UNITED STATES OF AMERICA, PLAINTIFF,
v.
TODD SUTTON, DEFENDANT.



The opinion of the court was delivered by: Michael P. McCUSKEY Chief U.S. District Judge

E-FILED

Friday, 08 July, 2011 03:15:17 PM Clerk, U.S. District Court, ILCD

OPINION

On June 9, 2010, Defendant, Todd Sutton, was indicted on one count of possession of 50 grams or more of a mixture and substance containing cocaine base (crack) with intent to distribute it, in violation of 21 U.S.C. § 841(a)(1) & (b)(1)(A)(iii). Defendant's jury trial is set for August 29, 2011, with a final pretrial conference scheduled for August 4, 2011, at 9:00 am. Defendant has filed several pretrial motions: Motion for Disclosure of Favorable Evidence (#33), Motion for Disclosure of Impeaching Evidence (#34), Motion for Disclosure of Prior Crimes, Wrongs, or Bad Acts the Government Intends to Introduce at Trial (#35), Motion in Limine to Exclude Prior Convictions (#36), and Motion to Exclude Video Evidence (#38).
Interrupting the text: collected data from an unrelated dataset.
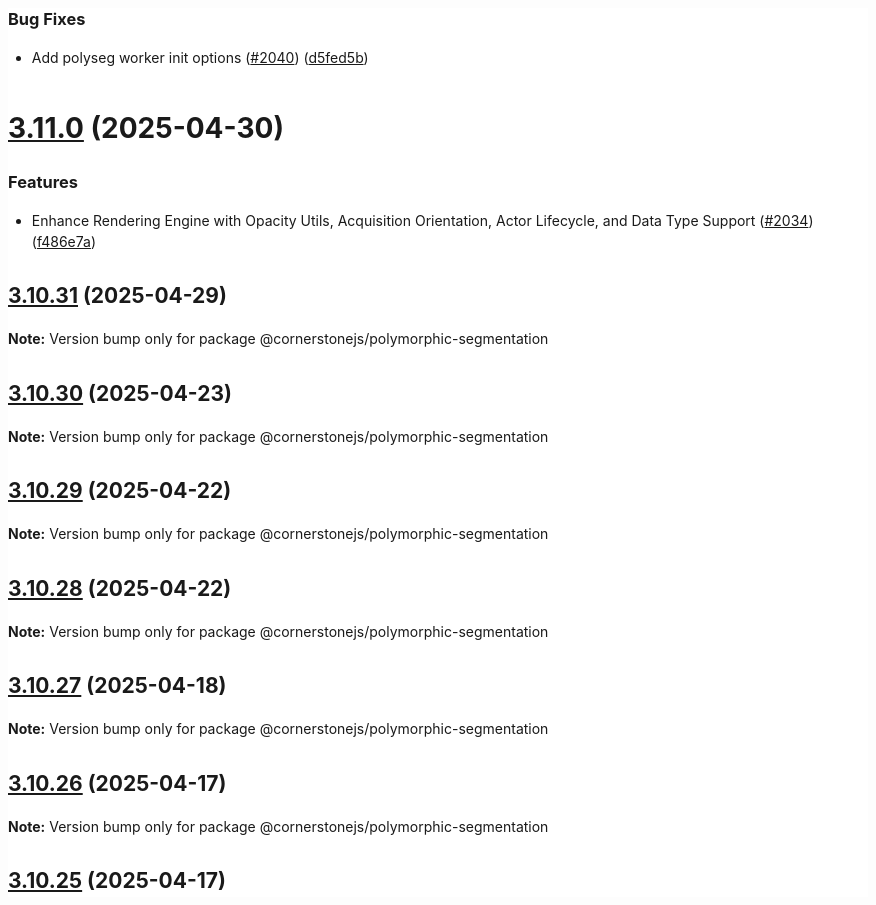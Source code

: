 ### Bug Fixes

- Add polyseg worker init options ([#2040](https://github.com/cornerstonejs/cornerstone3D/issues/2040)) ([d5fed5b](https://github.com/cornerstonejs/cornerstone3D/commit/d5fed5bf35e760c52e6aa214c027da21d19e66ed))

# [3.11.0](https://github.com/cornerstonejs/cornerstone3D/compare/v3.10.31...v3.11.0) (2025-04-30)

### Features

- Enhance Rendering Engine with Opacity Utils, Acquisition Orientation, Actor Lifecycle, and Data Type Support ([#2034](https://github.com/cornerstonejs/cornerstone3D/issues/2034)) ([f486e7a](https://github.com/cornerstonejs/cornerstone3D/commit/f486e7a021fa3987abfb67122e663d1c97031110))

## [3.10.31](https://github.com/cornerstonejs/cornerstone3D/compare/v3.10.30...v3.10.31) (2025-04-29)

**Note:** Version bump only for package @cornerstonejs/polymorphic-segmentation

## [3.10.30](https://github.com/cornerstonejs/cornerstone3D/compare/v3.10.29...v3.10.30) (2025-04-23)

**Note:** Version bump only for package @cornerstonejs/polymorphic-segmentation

## [3.10.29](https://github.com/cornerstonejs/cornerstone3D/compare/v3.10.28...v3.10.29) (2025-04-22)

**Note:** Version bump only for package @cornerstonejs/polymorphic-segmentation

## [3.10.28](https://github.com/cornerstonejs/cornerstone3D/compare/v3.10.27...v3.10.28) (2025-04-22)

**Note:** Version bump only for package @cornerstonejs/polymorphic-segmentation

## [3.10.27](https://github.com/cornerstonejs/cornerstone3D/compare/v3.10.26...v3.10.27) (2025-04-18)

**Note:** Version bump only for package @cornerstonejs/polymorphic-segmentation

## [3.10.26](https://github.com/cornerstonejs/cornerstone3D/compare/v3.10.25...v3.10.26) (2025-04-17)

**Note:** Version bump only for package @cornerstonejs/polymorphic-segmentation

## [3.10.25](https://github.com/cornerstonejs/cornerstone3D/compare/v3.10.24...v3.10.25) (2025-04-17)
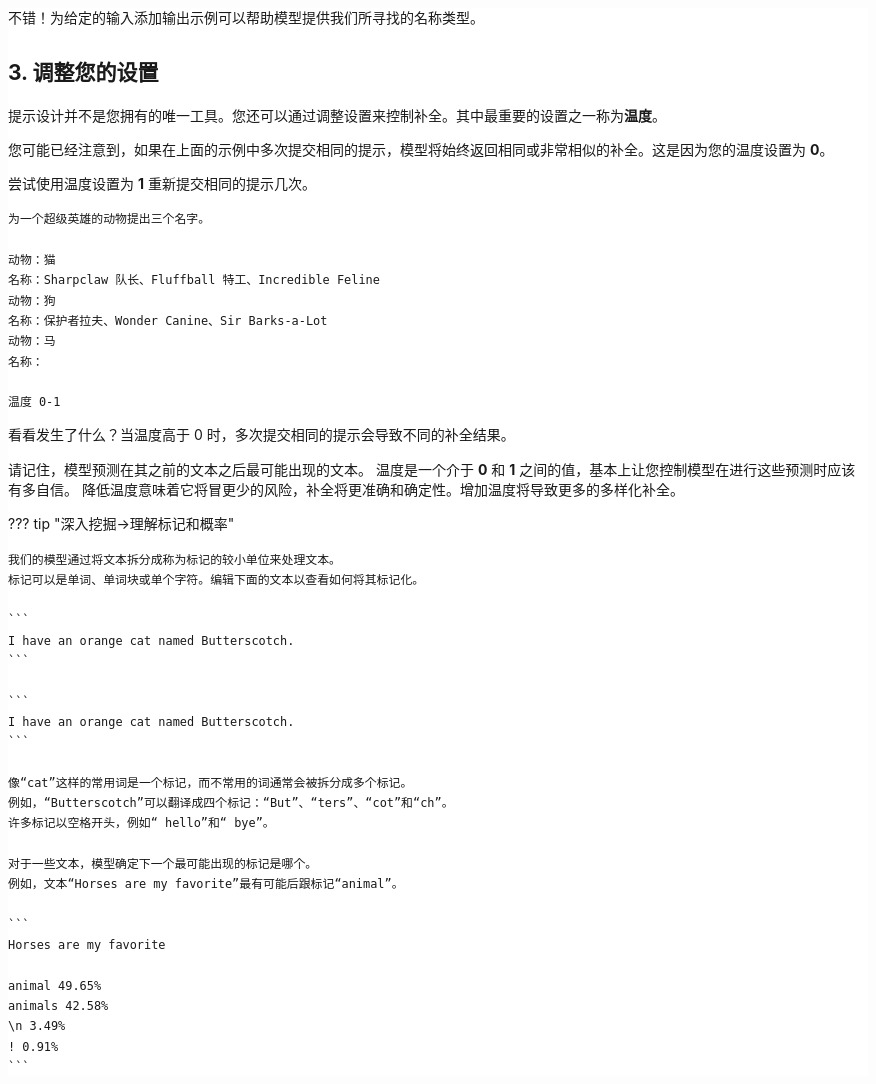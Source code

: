 不错！为给定的输入添加输出示例可以帮助模型提供我们所寻找的名称类型。

## 3. 调整您的设置

提示设计并不是您拥有的唯一工具。您还可以通过调整设置来控制补全。其中最重要的设置之一称为**温度**。

您可能已经注意到，如果在上面的示例中多次提交相同的提示，模型将始终返回相同或非常相似的补全。这是因为您的温度设置为 **0**。

尝试使用温度设置为 **1** 重新提交相同的提示几次。

```txt
为一个超级英雄的动物提出三个名字。

动物：猫
名称：Sharpclaw 队长、Fluffball 特工、Incredible Feline
动物：狗
名称：保护者拉夫、Wonder Canine、Sir Barks-a-Lot
动物：马
名称：

温度 0-1
```

看看发生了什么？当温度高于 0 时，多次提交相同的提示会导致不同的补全结果。

请记住，模型预测在其之前的文本之后最可能出现的文本。
温度是一个介于 **0** 和 **1** 之间的值，基本上让您控制模型在进行这些预测时应该有多自信。
降低温度意味着它将冒更少的风险，补全将更准确和确定性。增加温度将导致更多的多样化补全。

??? tip "深入挖掘->理解标记和概率"

    我们的模型通过将文本拆分成称为标记的较小单位来处理文本。
    标记可以是单词、单词块或单个字符。编辑下面的文本以查看如何将其标记化。

    ```
    I have an orange cat named Butterscotch.
    ```

    ```
    I have an orange cat named Butterscotch.
    ```

    像“cat”这样的常用词是一个标记，而不常用的词通常会被拆分成多个标记。
    例如，“Butterscotch”可以翻译成四个标记：“But”、“ters”、“cot”和“ch”。
    许多标记以空格开头，例如“ hello”和“ bye”。

    对于一些文本，模型确定下一个最可能出现的标记是哪个。
    例如，文本“Horses are my favorite”最有可能后跟标记“animal”。

    ```
    Horses are my favorite

    animal 49.65%
    animals 42.58%
    \n 3.49%
    ! 0.91%
    ```
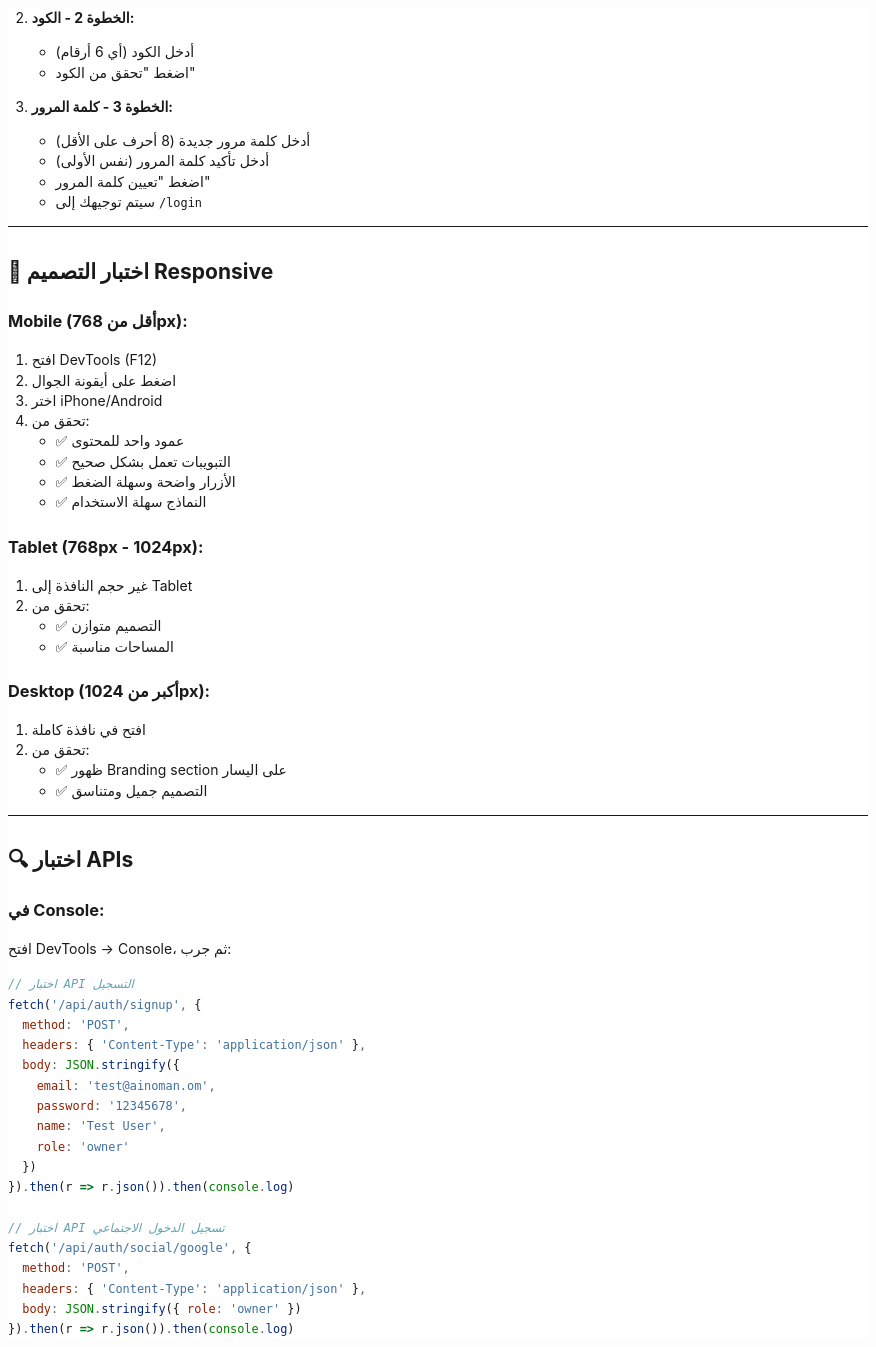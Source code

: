 2. **الخطوة 2 - الكود:**
   - أدخل الكود (أي 6 أرقام)
   - اضغط "تحقق من الكود"

3. **الخطوة 3 - كلمة المرور:**
   - أدخل كلمة مرور جديدة (8 أحرف على الأقل)
   - أدخل تأكيد كلمة المرور (نفس الأولى)
   - اضغط "تعيين كلمة المرور"
   - سيتم توجيهك إلى `/login`

---

## 🎨 اختبار التصميم Responsive

### Mobile (أقل من 768px):
1. افتح DevTools (F12)
2. اضغط على أيقونة الجوال
3. اختر iPhone/Android
4. تحقق من:
   - ✅ عمود واحد للمحتوى
   - ✅ التبويبات تعمل بشكل صحيح
   - ✅ الأزرار واضحة وسهلة الضغط
   - ✅ النماذج سهلة الاستخدام

### Tablet (768px - 1024px):
1. غير حجم النافذة إلى Tablet
2. تحقق من:
   - ✅ التصميم متوازن
   - ✅ المساحات مناسبة

### Desktop (أكبر من 1024px):
1. افتح في نافذة كاملة
2. تحقق من:
   - ✅ ظهور Branding section على اليسار
   - ✅ التصميم جميل ومتناسق

---

## 🔍 اختبار APIs

### في Console:
افتح DevTools → Console، ثم جرب:

```javascript
// اختبار API التسجيل
fetch('/api/auth/signup', {
  method: 'POST',
  headers: { 'Content-Type': 'application/json' },
  body: JSON.stringify({
    email: 'test@ainoman.om',
    password: '12345678',
    name: 'Test User',
    role: 'owner'
  })
}).then(r => r.json()).then(console.log)

// اختبار API تسجيل الدخول الاجتماعي
fetch('/api/auth/social/google', {
  method: 'POST',
  headers: { 'Content-Type': 'application/json' },
  body: JSON.stringify({ role: 'owner' })
}).then(r => r.json()).then(console.log)

```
For the following reasons, all of Defendant's Motions are DENIED.

Motions #33-35: Disclosure of Favorable and Impeaching Evidence and Motion to Disclose Prior Crimes, Wrongs, or Bad Acts the Government Intends to Introduce at Trial In the motion seeking disclosure of favorable evidence, Defendant asks the government to turn over all evidence in its possession that is favorable to Defendant pursuant to Brady v. Maryland, 373 U.S. 83 (1963). In the motion seeking disclosure of impeaching evidence, Defendant seeks any evidence that may lead to impeachment of a government witness pursuant to United States v. Giglio, 504 U.S. 150 (1972). This court has carefully reviewed Defendant's requests and the government's Response (#39). In his Motions (#33, #34), Defendant did not include a statement, required by Rule 16.1(D) of the Local Criminal Rules of the Central District of Illinois, that Defendant's counsel requested a conference with the appropriate Assistant United States Attorney regarding the production of additional discovery and agreement could not be reached concerning the discovery sought. In its Response (#39), the government stated that, in fact, no such conference was requested by Defendant's counsel even though such a conference is required by Rule 16.1(C) of the Local Criminal Rules. The government also stated that it is aware of its obligations under Brady, and that it has already provided any potential information of which it is aware to the Defendant, and to the extent the government obtains such information in the future, it will provide it at that time. Further, the government notes that any Giglio information is often obtained when witnesses are identified and prepared for trial, and in this case such preparation will not begin in earnest until after the Defendant's July 25, 2011 acceptance of responsibility deadline passes.

The court finds the government's Response to be complete and persuasive. This court accepts the government's arguments and sees no need to repeat the reasoning and analysis contained in the government's Response. Based upon the government's Response and its lengthy history of compliance with its discovery obligations in cases before this court, this court concludes that both of Defendant's Motions (#33 and #34) must be denied as unnecessary.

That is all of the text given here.